In business, personalities or worldviews collide and arguments inevitably ensue. Usually, business owners can manage these interpersonal conflicts with informal mediation or by reassigning personnel to different areas of the business. At times, though, the conflict centers on the business itself. This kind of organizational conflict can either hinder the business or offer a chance for improvement.


A basic definition of organizational conflict is disagreement by individuals or groups within the organization, which can center on factors ranging from resource allocation and divisions of responsibility to the overall direction of the organization. A common example of organizational conflict occurs when workers advocate for higher pay and the business owner or management wants pay levels to remain the same.

Negative Outcomes

In one view, organizational conflict produces negative outcomes. Conflicts cause stress, which reduces worker satisfaction. This diminished satisfaction can lead to increases in absenteeism and turnover. Conflict can also diminish trust in supervisors and fellow employees, which can slow or stop progress on projects. The pileup of internal negative consequences, such as lost trust and slowed progress, can generate a negative impact on customer satisfaction due to missed deadlines and reduced work quality.

Positive Possibilities

In a different view, organizational conflict represents an opportunity for productive change. The use of effective communication lies at the heart of this view. Organizational conflicts develop for a reason. By acknowledging the existence of the conflict and divining the source of it, the business leadership opens the door for creative solutions. The simple act of acknowledging and seeking solutions to organizational conflicts can defuse them and draw employees into a stronger relationship with the business. It can also encourage an adaptable organization that copes efficiently with the rapid changes faced by modern businesses.
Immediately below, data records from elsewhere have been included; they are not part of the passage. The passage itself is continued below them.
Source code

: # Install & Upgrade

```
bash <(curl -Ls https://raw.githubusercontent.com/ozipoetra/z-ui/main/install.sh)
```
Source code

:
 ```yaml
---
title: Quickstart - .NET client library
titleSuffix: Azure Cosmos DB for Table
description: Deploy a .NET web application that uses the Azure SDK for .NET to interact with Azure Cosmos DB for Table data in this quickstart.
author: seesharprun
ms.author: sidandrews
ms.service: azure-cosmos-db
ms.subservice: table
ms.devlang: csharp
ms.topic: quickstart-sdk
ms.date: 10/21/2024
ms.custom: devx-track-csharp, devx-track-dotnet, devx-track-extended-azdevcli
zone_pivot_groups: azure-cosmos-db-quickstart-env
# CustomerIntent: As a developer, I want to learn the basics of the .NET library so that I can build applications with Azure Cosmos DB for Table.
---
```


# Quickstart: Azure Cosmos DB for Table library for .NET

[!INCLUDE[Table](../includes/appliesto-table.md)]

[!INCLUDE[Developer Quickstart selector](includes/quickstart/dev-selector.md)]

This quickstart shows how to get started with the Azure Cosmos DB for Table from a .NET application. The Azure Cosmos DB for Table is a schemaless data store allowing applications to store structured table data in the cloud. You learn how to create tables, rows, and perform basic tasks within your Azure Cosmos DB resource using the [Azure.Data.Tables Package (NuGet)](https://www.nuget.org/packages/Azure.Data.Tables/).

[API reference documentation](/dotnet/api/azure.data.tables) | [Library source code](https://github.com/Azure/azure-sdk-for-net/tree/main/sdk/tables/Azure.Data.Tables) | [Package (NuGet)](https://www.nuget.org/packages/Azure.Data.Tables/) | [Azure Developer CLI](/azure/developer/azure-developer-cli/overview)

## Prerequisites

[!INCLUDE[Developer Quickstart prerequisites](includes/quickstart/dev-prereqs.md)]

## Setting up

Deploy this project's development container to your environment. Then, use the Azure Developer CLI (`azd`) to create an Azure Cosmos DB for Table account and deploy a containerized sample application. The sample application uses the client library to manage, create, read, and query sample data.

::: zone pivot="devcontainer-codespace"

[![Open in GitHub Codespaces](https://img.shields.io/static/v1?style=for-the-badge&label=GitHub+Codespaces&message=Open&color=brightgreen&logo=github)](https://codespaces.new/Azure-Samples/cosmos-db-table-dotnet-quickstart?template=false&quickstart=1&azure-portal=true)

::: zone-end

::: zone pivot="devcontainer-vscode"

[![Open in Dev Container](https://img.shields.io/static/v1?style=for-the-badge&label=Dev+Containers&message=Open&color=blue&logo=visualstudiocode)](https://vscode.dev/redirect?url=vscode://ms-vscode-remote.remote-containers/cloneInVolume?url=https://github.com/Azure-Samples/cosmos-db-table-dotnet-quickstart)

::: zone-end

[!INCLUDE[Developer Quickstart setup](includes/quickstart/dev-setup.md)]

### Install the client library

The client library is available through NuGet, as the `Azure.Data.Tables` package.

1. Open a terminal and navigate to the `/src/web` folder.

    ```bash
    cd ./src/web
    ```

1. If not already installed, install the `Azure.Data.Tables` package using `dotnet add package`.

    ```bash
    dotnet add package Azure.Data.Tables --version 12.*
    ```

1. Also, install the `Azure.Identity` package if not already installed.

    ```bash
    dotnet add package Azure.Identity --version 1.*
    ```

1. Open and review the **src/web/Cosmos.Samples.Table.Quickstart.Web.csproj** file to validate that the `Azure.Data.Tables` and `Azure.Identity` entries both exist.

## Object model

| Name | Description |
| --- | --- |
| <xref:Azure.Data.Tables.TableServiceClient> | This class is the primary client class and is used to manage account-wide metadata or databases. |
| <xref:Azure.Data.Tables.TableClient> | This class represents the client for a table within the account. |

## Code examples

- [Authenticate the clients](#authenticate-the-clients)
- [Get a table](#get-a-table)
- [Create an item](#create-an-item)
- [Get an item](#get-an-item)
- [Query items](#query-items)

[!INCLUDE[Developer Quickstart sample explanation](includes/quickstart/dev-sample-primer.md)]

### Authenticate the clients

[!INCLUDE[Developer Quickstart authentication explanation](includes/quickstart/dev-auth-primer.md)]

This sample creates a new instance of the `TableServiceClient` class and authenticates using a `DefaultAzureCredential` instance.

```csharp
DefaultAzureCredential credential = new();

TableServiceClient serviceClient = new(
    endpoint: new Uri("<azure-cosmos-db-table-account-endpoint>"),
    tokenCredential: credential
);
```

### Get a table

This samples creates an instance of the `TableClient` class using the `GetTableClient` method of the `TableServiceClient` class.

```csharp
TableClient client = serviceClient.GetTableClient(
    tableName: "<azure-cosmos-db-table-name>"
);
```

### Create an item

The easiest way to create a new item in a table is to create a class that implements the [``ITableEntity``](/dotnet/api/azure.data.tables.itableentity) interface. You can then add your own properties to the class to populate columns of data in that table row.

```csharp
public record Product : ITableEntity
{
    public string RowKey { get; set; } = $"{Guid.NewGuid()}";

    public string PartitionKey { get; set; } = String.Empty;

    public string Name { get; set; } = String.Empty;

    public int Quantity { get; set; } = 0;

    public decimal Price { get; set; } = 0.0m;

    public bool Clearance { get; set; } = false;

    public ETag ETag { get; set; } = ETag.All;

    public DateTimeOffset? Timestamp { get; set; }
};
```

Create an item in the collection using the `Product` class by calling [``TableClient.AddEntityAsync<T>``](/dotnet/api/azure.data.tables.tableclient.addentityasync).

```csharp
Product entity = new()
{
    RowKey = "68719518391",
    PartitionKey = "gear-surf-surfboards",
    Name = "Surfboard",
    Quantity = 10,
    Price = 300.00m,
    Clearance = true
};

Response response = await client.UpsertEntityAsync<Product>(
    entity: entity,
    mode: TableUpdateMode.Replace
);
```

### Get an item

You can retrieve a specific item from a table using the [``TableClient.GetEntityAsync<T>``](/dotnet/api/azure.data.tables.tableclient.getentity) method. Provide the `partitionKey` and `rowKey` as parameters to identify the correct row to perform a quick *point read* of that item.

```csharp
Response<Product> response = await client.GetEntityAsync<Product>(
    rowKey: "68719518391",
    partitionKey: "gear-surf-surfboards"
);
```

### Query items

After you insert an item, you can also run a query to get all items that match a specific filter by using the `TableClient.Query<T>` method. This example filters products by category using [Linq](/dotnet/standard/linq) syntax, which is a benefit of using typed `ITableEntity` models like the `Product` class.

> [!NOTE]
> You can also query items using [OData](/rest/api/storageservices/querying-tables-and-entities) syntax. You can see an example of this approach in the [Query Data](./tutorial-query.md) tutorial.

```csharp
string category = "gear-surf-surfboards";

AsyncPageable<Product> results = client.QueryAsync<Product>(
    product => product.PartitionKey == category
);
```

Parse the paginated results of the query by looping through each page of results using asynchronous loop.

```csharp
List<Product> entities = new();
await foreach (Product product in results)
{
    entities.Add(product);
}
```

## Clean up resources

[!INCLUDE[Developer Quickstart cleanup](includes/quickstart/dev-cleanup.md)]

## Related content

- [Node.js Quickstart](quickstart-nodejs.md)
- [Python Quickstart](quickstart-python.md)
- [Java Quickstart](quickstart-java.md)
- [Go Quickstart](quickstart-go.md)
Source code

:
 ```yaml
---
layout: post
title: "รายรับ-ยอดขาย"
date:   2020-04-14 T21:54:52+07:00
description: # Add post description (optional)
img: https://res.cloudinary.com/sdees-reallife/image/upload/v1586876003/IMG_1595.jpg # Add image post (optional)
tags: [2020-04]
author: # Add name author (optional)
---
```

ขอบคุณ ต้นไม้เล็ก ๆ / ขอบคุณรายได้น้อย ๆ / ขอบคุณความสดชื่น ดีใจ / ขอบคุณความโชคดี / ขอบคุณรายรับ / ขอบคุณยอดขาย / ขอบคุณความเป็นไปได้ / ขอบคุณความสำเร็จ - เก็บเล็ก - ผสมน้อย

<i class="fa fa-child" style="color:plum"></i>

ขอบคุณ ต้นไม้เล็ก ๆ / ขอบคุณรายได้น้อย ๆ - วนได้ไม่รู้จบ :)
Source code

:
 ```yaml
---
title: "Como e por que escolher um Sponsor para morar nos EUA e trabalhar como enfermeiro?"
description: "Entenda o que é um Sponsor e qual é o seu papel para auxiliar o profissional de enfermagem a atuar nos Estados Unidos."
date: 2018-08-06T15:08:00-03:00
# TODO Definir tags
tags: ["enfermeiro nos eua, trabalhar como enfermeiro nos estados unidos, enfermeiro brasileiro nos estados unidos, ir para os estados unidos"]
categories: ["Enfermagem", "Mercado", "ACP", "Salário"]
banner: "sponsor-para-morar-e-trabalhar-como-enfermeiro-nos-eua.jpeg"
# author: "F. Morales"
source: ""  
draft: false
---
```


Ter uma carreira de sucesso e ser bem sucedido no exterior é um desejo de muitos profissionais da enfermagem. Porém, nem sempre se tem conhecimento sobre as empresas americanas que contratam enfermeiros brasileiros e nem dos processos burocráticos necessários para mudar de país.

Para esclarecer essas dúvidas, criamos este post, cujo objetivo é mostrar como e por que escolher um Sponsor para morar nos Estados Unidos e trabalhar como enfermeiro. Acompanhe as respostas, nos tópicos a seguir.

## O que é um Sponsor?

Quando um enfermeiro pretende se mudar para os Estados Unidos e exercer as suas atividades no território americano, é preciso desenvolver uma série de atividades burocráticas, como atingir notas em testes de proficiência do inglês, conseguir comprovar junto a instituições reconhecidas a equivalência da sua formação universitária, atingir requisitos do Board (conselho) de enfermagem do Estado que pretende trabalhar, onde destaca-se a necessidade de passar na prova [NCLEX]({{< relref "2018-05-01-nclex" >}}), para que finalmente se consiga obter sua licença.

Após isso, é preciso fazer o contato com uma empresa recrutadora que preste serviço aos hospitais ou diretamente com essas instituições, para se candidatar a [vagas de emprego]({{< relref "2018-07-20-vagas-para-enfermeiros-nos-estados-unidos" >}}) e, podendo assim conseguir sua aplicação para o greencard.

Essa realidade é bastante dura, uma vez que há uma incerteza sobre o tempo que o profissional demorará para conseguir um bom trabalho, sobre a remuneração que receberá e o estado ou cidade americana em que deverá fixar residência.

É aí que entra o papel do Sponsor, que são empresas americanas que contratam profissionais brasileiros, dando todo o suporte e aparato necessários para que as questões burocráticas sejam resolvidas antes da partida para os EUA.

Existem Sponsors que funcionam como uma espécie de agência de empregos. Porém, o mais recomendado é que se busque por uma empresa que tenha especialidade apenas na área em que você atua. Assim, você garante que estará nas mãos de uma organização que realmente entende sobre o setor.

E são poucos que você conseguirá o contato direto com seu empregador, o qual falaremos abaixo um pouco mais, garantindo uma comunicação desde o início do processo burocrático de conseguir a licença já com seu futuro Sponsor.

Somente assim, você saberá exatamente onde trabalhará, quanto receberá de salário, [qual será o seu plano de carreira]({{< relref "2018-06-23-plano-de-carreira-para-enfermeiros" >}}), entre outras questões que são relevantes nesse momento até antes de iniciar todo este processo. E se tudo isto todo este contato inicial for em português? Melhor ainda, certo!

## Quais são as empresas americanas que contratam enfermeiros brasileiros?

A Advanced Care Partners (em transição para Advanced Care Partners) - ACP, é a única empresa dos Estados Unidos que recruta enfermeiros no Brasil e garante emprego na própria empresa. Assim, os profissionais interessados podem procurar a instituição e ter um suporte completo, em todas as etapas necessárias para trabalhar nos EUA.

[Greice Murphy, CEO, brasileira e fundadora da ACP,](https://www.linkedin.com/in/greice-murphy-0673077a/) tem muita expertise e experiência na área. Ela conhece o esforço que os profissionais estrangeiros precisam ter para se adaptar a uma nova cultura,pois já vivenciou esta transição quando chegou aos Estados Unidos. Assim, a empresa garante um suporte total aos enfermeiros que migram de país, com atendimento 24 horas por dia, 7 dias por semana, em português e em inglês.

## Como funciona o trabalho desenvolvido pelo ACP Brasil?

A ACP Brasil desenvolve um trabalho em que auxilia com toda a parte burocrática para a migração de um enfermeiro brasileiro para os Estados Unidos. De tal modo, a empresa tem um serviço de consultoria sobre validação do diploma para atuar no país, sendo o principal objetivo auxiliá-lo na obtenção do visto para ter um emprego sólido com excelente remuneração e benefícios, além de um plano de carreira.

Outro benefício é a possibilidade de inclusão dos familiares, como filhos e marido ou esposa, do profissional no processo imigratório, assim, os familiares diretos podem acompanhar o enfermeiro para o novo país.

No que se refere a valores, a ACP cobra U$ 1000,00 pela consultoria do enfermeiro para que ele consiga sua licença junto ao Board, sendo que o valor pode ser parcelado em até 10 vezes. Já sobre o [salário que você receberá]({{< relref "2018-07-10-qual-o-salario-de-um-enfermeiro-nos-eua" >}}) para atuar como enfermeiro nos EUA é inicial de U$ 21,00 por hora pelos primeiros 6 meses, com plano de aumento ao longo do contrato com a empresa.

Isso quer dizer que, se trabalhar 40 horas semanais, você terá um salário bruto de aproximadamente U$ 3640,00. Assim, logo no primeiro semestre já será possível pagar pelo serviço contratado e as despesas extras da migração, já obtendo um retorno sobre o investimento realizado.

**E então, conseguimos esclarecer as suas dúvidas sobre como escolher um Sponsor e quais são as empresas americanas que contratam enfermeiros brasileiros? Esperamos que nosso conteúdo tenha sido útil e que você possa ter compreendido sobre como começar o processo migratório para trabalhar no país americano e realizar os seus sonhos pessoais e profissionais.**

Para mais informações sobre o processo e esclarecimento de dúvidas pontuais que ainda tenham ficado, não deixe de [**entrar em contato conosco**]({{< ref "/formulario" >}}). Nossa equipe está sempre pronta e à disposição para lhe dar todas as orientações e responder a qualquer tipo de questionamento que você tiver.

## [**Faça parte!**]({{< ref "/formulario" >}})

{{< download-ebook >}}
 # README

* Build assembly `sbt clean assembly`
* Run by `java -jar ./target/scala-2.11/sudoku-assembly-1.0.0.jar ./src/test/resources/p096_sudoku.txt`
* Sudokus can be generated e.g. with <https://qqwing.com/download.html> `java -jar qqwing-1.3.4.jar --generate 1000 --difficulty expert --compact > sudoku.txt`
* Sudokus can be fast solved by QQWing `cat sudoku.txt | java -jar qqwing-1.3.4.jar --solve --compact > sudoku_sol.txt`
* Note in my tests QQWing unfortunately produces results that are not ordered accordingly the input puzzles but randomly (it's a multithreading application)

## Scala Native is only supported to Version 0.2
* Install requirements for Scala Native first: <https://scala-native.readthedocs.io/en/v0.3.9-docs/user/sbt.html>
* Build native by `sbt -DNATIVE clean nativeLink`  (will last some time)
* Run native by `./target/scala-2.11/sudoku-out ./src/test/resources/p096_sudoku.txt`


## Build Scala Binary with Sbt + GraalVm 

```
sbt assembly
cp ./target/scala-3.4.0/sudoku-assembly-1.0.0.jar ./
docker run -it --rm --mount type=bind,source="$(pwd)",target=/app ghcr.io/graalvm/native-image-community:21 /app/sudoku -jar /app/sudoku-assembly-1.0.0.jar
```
In some cases, no agreeable resolution for all parties involved in a workplace conflict exists. If, for example, business co-owners see the business developing in two fundamentally different directions, no solution will satisfy both parties. Solving organizational conflicts that involve different visions for the business usually requires one of parties to leave. Every business faces limited resources and demands that exceed them. At a certain point, business owners must simply deny requests for more money. An explanation can soften the blow and provide acknowledgement, but the conflict may linger in spite of any attempt to resolve it.